Directions for this task>
From the entries that follow, copy exactly the lines beginning at the line holding "##### LazySingleton" and continuing through the line holding "##### Factory".

Input data>

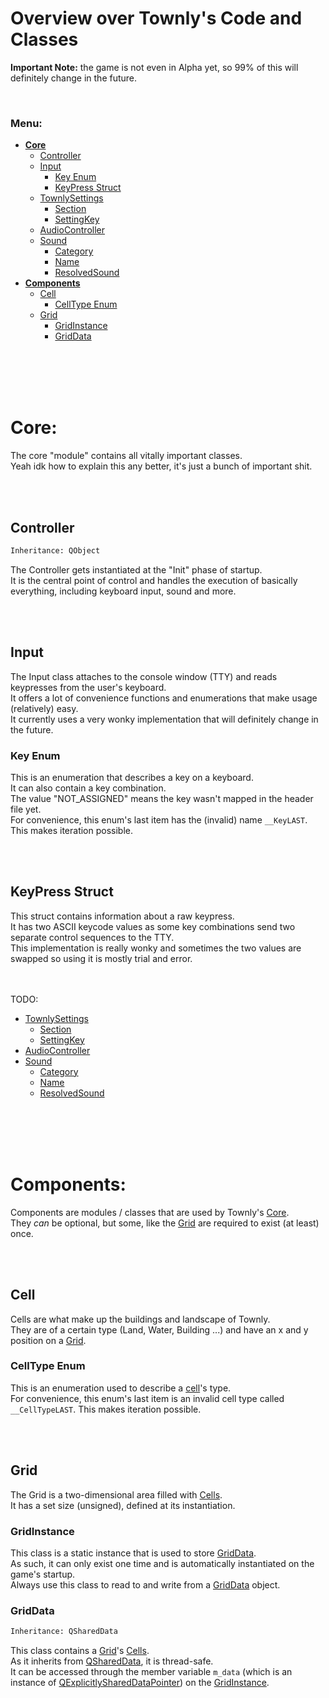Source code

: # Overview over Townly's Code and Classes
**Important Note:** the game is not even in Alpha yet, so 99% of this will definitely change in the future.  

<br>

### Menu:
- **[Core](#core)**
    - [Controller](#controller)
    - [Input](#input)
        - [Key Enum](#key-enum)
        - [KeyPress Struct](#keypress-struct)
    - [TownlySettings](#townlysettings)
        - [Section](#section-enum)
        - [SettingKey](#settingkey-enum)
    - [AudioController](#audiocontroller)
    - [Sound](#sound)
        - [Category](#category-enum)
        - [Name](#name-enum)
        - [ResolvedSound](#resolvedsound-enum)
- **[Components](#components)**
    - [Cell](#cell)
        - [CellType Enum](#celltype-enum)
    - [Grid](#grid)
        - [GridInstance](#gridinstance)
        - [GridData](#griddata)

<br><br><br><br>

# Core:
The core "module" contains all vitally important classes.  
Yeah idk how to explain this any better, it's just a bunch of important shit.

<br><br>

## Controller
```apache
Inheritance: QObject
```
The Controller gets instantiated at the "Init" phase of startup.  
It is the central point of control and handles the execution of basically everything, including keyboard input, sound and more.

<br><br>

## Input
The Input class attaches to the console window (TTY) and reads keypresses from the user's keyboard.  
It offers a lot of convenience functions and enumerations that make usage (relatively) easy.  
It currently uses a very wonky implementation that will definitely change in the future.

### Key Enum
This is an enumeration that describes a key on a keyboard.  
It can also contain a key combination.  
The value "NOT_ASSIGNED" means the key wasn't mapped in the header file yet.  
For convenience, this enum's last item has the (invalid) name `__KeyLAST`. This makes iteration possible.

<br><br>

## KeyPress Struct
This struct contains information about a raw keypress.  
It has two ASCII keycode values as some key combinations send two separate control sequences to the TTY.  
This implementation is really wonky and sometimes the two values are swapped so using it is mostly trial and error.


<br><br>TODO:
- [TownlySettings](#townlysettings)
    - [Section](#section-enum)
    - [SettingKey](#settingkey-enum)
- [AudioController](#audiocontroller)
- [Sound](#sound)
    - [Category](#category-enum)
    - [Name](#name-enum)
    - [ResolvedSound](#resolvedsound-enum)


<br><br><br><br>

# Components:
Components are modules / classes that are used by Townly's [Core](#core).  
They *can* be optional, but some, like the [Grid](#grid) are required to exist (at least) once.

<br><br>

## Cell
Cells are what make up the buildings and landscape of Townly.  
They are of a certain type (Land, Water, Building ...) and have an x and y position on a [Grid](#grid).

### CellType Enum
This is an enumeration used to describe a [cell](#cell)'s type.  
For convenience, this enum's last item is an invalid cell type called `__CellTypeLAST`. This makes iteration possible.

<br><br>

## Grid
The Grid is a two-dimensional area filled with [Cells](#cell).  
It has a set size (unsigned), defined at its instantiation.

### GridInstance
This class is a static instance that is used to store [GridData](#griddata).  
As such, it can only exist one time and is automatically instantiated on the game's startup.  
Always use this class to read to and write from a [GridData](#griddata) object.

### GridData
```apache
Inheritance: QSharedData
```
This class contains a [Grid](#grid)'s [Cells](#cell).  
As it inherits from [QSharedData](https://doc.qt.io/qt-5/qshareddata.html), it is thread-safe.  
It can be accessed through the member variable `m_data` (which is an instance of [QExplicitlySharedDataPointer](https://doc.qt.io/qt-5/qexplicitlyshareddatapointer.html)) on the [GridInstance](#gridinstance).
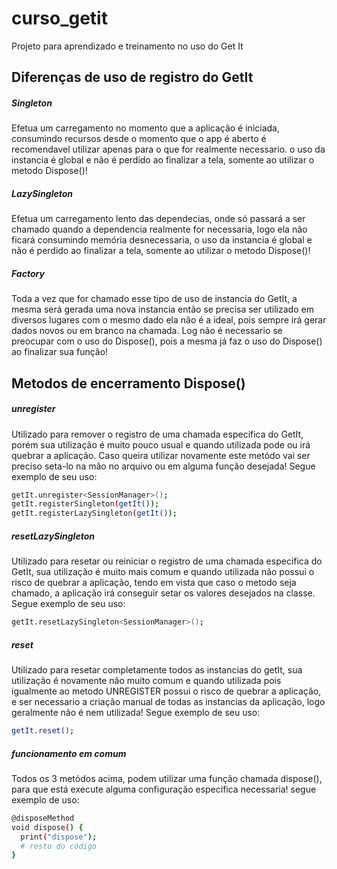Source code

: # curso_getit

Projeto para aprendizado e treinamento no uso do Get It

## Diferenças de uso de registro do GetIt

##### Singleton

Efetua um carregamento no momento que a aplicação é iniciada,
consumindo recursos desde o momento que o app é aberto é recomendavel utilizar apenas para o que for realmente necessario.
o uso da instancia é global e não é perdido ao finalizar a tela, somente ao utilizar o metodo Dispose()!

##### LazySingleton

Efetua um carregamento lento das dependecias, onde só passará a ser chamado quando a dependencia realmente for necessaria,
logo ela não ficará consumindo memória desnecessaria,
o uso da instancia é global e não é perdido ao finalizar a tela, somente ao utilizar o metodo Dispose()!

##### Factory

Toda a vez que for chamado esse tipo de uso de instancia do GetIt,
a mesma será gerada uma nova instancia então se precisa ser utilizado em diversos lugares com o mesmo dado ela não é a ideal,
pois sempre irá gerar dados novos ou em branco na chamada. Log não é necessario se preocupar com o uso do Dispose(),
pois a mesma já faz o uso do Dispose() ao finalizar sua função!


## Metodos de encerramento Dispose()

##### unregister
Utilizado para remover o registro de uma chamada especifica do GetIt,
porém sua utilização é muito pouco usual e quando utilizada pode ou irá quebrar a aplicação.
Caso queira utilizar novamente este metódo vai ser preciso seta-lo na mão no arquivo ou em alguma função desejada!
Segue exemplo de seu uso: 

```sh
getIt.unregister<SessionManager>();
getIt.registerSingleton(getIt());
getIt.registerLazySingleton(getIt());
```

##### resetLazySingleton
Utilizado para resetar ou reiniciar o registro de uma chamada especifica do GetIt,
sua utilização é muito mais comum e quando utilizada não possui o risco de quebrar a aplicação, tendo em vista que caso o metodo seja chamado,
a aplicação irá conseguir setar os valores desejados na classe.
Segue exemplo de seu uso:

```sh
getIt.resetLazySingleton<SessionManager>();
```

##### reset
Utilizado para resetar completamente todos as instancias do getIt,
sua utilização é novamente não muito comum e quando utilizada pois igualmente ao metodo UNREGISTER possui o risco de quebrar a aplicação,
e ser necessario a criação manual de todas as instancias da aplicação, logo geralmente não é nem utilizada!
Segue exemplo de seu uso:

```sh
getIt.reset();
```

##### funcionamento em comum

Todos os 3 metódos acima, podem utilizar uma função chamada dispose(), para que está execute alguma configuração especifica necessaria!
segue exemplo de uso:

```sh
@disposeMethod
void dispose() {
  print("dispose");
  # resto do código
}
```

Solution to this task>
##### LazySingleton

Efetua um carregamento lento das dependecias, onde só passará a ser chamado quando a dependencia realmente for necessaria,
logo ela não ficará consumindo memória desnecessaria,
o uso da instancia é global e não é perdido ao finalizar a tela, somente ao utilizar o metodo Dispose()!

##### Factory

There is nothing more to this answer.